# [Data provided]
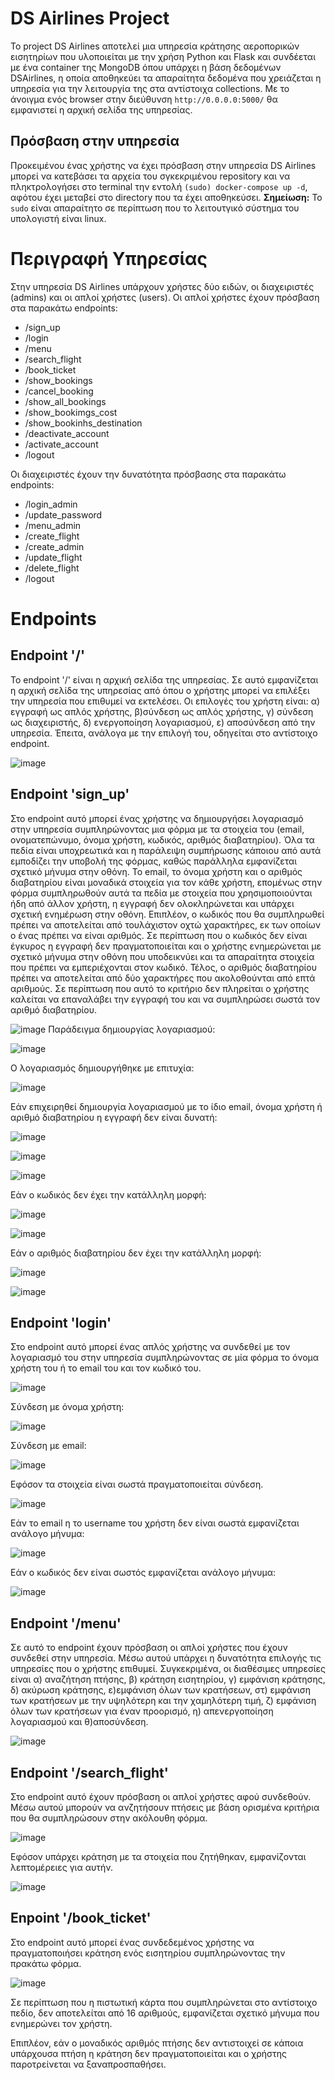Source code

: # DS Airlines Project
Το project DS Airlines αποτελεί μια υπηρεσία κράτησης αεροπορικών εισητηρίων που υλοποιείται με την χρήση Python και Flask και συνδέεται με ένα container της MongoDB όπου υπάρχει η βάση δεδομένων DSAirlines, η οποία αποθηκεύει τα απαραίτητα δεδομένα που χρειάζεται η υπηρεσία για την λειτουργία της στα αντίστοιχα collections. Με το άνοιγμα ενός browser στην διεύθυνση `http://0.0.0.0:5000/` θα εμφανιστεί η αρχική σελίδα της υπηρεσίας.

## Πρόσβαση στην υπηρεσία
Προκειμένου ένας χρήστης να έχει πρόσβαση στην υπηρεσία DS Airlines μπορεί να κατεβάσει τα αρχεία του σγκεκριμένου repository και να πληκτρολογήσει στο terminal την εντολή `(sudo) docker-compose up -d`, αφότου έχει μεταβεί στο directory που τα έχει αποθηκεύσει.
**Σημείωση:** Το `sudo` είναι απαραίτητο σε περίπτωση που το λειτουτγικό σύστημα του υπολογιστή είναι linux.

# Περιγραφή Υπηρεσίας
Στην υπηρεσία DS Airlines υπάρχουν χρήστες δύο ειδών, οι διαχειριστές (admins) και οι απλοί χρήστες (users). 
Οι απλοί χρήστες έχουν πρόσβαση στα παρακάτω endpoints:
- /sign_up
- /login
- /menu
- /search_flight
- /book_ticket
- /show_bookings
- /cancel_booking
- /show_all_bookings
- /show_bookimgs_cost
- /show_bookinhs_destination
- /deactivate_account
- /activate_account
- /logout

Οι διαχειριστές έχουν την δυνατότητα πρόσβασης στα παρακάτω endpoints:
- /login_admin
- /update_password
- /menu_admin
- /create_flight
- /create_admin
- /update_flight
- /delete_flight
- /logout

# Endpoints
## Endpoint '/'
Το endpoint '/' είναι η αρχική σελίδα της υπηρεσίας. Σε αυτό εμφανίζεται η αρχική σελίδα της υπηρεσίας από όπου ο χρήστης μπορεί να επιλέξει την υπηρεσία που επιθυμεί να εκτελέσει. Οι επιλογές του χρήστη είναι: α) εγγραφή ως απλός χρήστης, β)σύνδεση ως απλός χρήστης, γ) σύνδεση ως διαχειριστής, δ) ενεργοποίηση λογαριασμού, ε) αποσύνδεση από την υπηρεσία. Έπειτα, ανάλογα με την επιλογή του, οδηγείται στο αντίστοιχο endpoint.  

![image](https://user-images.githubusercontent.com/103967806/189339955-e93ec8d3-1015-4de9-8544-037c250010fe.png)

## Endpoint 'sign_up'
Στο endpoint αυτό μπορεί ένας χρήστης να δημιουργήσει λογαριασμό στην υπηρεσία συμπληρώνοντας μια φόρμα με τα στοιχεία του (email, ονοματεπώνυμο, όνομα χρήστη, κωδικός, αριθμός διαβατηρίου). Όλα τα πεδία είναι υποχρεωτικά και η παράλειψη συμπήρωσης κάποιου από αυτά εμποδίζει την υποβολή της φόρμας, καθώς παράλληλα εμφανίζεται σχετικό μήνυμα στην οθόνη. Το email, το όνομα χρήστη και ο αριθμός διαβατηρίου είναι μοναδικά στοιχεία για τον κάθε χρήστη, επομένως στην φόρμα συμπληρωθούν αυτά τα πεδία με στοιχεία που χρησιμοποιούνται ήδη από άλλον χρήστη, η εγγραφή δεν ολοκληρώνεται και υπάρχει σχετική ενημέρωση στην οθόνη. Επιπλέον, ο κωδικός που θα συμπληρωθεί πρέπει να αποτελείται από τουλάχιστον οχτώ χαρακτήρες, εκ των οποίων ο ένας πρέπει να είναι αριθμός. Σε περίπτωση που ο κωδικός δεν είναι έγκυρος η εγγραφή δεν πραγματοποιείται και ο χρήστης ενημερώνεται με σχετικό μήνυμα στην οθόνη που υποδεικνύει και τα απαραίτητα στοιχεία που πρέπει να εμπεριέχονται στον κωδικό. Τέλος, ο αριθμός διαβατηρίου πρέπει να αποτελείται από δύο χαρακτήρες που ακολοθούνται από επτά αριθμούς. Σε περίπτωση που αυτό το κριτήριο δεν πληρείται ο χρήστης καλείται να επαναλάβει την εγγραφή του και να συμπληρώσει σωστά τον αριθμό διαβατηρίου.   

![image](https://user-images.githubusercontent.com/103967806/189340030-0b812cf9-55c2-4479-a255-e037c4487bf4.png)
Παράδειγμα δημιουργίας λογαριασμού:

![image](https://user-images.githubusercontent.com/103967806/189343371-6f3925d4-9816-4c29-8540-ade32e4e64df.png)

Ο λογαριασμός δημιουργήθηκε με επιτυχία:

![image](https://user-images.githubusercontent.com/103967806/189343610-0a5f9d10-79ea-44ba-9505-900d76dc50ad.png)

Εάν επιχειρηθεί δημιουργία λογαριασμού με το ίδιο email, όνομα χρήστη ή αριθμό διαβατηρίου η εγγραφή δεν είναι δυνατή:

![image](https://user-images.githubusercontent.com/103967806/189343951-b2837211-148b-4eb4-a189-2193239da2b6.png)

![image](https://user-images.githubusercontent.com/103967806/189344497-f79e4956-c75b-46a5-8966-c85644d2c5b4.png)

![image](https://user-images.githubusercontent.com/103967806/189344617-2f7e6557-c437-4968-b969-bd264ae6b182.png)

Εάν ο κωδικός δεν έχει την κατάλληλη μορφή:

![image](https://user-images.githubusercontent.com/103967806/189345833-a6890ac2-2ccc-4ee6-af51-5a12dbfe1b1d.png)

![image](https://user-images.githubusercontent.com/103967806/189345944-5acc904f-3edd-4664-b0c1-0a15e72b4cbc.png)

Εάν ο αριθμός διαβατηρίου δεν έχει την κατάλληλη μορφή:

![image](https://user-images.githubusercontent.com/103967806/189346138-d299956d-0289-4134-b128-b6a76ab2765f.png)

![image](https://user-images.githubusercontent.com/103967806/189346276-00e1abfd-aaae-4e59-9bfd-5b8e7eebe890.png)


## Endpoint 'login'
Στο endpoint αυτό μπορεί ένας απλός χρήστης να συνδεθεί με τον λογαριασμό του στην υπηρεσία συμπληρώνοντας σε μία φόρμα το όνομα χρήστη του ή το email του και τον κωδικό του.  

![image](https://user-images.githubusercontent.com/103967806/189346408-43d8e87b-8b50-4639-b013-c59d863e71e3.png)

Σύνδεση με όνομα χρήστη:

![image](https://user-images.githubusercontent.com/103967806/189486517-5baf67ed-032c-437f-a7af-8f36e5525b22.png)

Σύνδεση με email:

![image](https://user-images.githubusercontent.com/103967806/189486537-d46a3a1d-3e30-49d3-b19b-749c26c8e723.png)

Εφόσον τα στοιχεία είναι σωστά πραγματοποιείται σύνδεση.

![image](https://user-images.githubusercontent.com/103967806/189486573-abe7399c-b052-4965-9604-40456c24c2d2.png)

 Εάν το email η το username του χρήστη δεν είναι σωστά εμφανίζεται ανάλογο μήνυμα:
 
 ![image](https://user-images.githubusercontent.com/103967806/189346608-a4691716-c120-4b2a-909b-b61cccb19bca.png)

Εάν ο κωδικός δεν είναι σωστός εμφανίζεται ανάλογο μήνυμα:

![image](https://user-images.githubusercontent.com/103967806/189346749-cb7b18ea-b128-428c-8a3c-27d5afd2a3d3.png)

## Endpoint '/menu'
Σε αυτό το endpoint έχουν πρόσβαση οι απλοί χρήστες που έχουν συνδεθεί στην υπηρεσία. Μέσω αυτού υπάρχει η δυνατότητα επιλογής τις υπηρεσίες που ο χρήστης επιθυμεί. 
Συγκεκριμένα, οι διαθέσιμες υπηρεσίες είναι α) αναζήτηση πτήσης, β) κράτηση εισητηρίου, γ) εμφάνιση κράτησης, δ) ακύρωση κράτησης, ε)εμφάνιση όλων των κρατήσεων, στ) εμφάνιση των κρατήσεων με την υψηλότερη και την χαμηλότερη τιμή, ζ) εμφάνιση όλων των κρατήσεων για έναν προορισμό, η) απενεργοποίηση λογαριασμού και θ)αποσύνδεση.

![image](https://user-images.githubusercontent.com/103967806/189487682-e466948d-1cb2-49ea-be08-b947b63e7a29.png)

## Endpoint '/search_flight'
Στο endpoint αυτό έχουν πρόσβαση οι απλοί χρήστες αφού συνδεθούν. Μέσω αυτού μπορούν να ανζητήσουν πτήσεις με βάση ορισμένα κριτήρια που θα συμπληρώσουν στην ακόλουθη φόρμα. 

![image](https://user-images.githubusercontent.com/103967806/189487633-3dd3d132-f9fd-4eb6-af26-36d8ea395e85.png)

Εφόσον υπάρχει κράτηση με τα στοιχεία που ζητήθηκαν, εμφανίζονται λεπτομέρειες για αυτήν.

![image](https://user-images.githubusercontent.com/103967806/189487593-9ceed2d8-c2f3-4a54-8d66-974968d682b9.png)

## Enpoint '/book_ticket'
Στο endpoint αυτό μπορεί ένας συνδεδεμένος χρήστης να πραγματοποιήσει κράτηση ενός εισητηρίου συμπληρώνοντας την πρακάτω φόρμα.

![image](https://user-images.githubusercontent.com/103967806/189487539-8f9d0e59-aead-4dd4-831b-3988075fbe78.png)

Σε περίπτωση που η πιστωτική κάρτα που συμπληρώνεται στο αντίστοιχο πεδίο, δεν αποτελείται από 16 αριθμούς, εμφανίζεται σχετικό μήνυμα που ενημερώνει τον χρήστη. 


Επιπλέον, εάν ο μοναδικός αριθμός πτήσης δεν αντιστοιχεί σε κάποια υπάρχουσα πτήση η κράτηση δεν πραγματοποιείται και ο χρήστης παροτρείνεται να ξαναπροσπαθήσει.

# [Task requirements]
All lines in the listing above with the string "αριθμός" should be returned.

# [Solution for this problem]
Στο endpoint αυτό μπορεί ένας χρήστης να δημιουργήσει λογαριασμό στην υπηρεσία συμπληρώνοντας μια φόρμα με τα στοιχεία του (email, ονοματεπώνυμο, όνομα χρήστη, κωδικός, αριθμός διαβατηρίου). Όλα τα πεδία είναι υποχρεωτικά και η παράλειψη συμπήρωσης κάποιου από αυτά εμποδίζει την υποβολή της φόρμας, καθώς παράλληλα εμφανίζεται σχετικό μήνυμα στην οθόνη. Το email, το όνομα χρήστη και ο αριθμός διαβατηρίου είναι μοναδικά στοιχεία για τον κάθε χρήστη, επομένως στην φόρμα συμπληρωθούν αυτά τα πεδία με στοιχεία που χρησιμοποιούνται ήδη από άλλον χρήστη, η εγγραφή δεν ολοκληρώνεται και υπάρχει σχετική ενημέρωση στην οθόνη. Επιπλέον, ο κωδικός που θα συμπληρωθεί πρέπει να αποτελείται από τουλάχιστον οχτώ χαρακτήρες, εκ των οποίων ο ένας πρέπει να είναι αριθμός. Σε περίπτωση που ο κωδικός δεν είναι έγκυρος η εγγραφή δεν πραγματοποιείται και ο χρήστης ενημερώνεται με σχετικό μήνυμα στην οθόνη που υποδεικνύει και τα απαραίτητα στοιχεία που πρέπει να εμπεριέχονται στον κωδικό. Τέλος, ο αριθμός διαβατηρίου πρέπει να αποτελείται από δύο χαρακτήρες που ακολοθούνται από επτά αριθμούς. Σε περίπτωση που αυτό το κριτήριο δεν πληρείται ο χρήστης καλείται να επαναλάβει την εγγραφή του και να συμπληρώσει σωστά τον αριθμό διαβατηρίου.   
Εάν ο αριθμός διαβατηρίου δεν έχει την κατάλληλη μορφή:
Επιπλέον, εάν ο μοναδικός αριθμός πτήσης δεν αντιστοιχεί σε κάποια υπάρχουσα πτήση η κράτηση δεν πραγματοποιείται και ο χρήστης παροτρείνεται να ξαναπροσπαθήσει.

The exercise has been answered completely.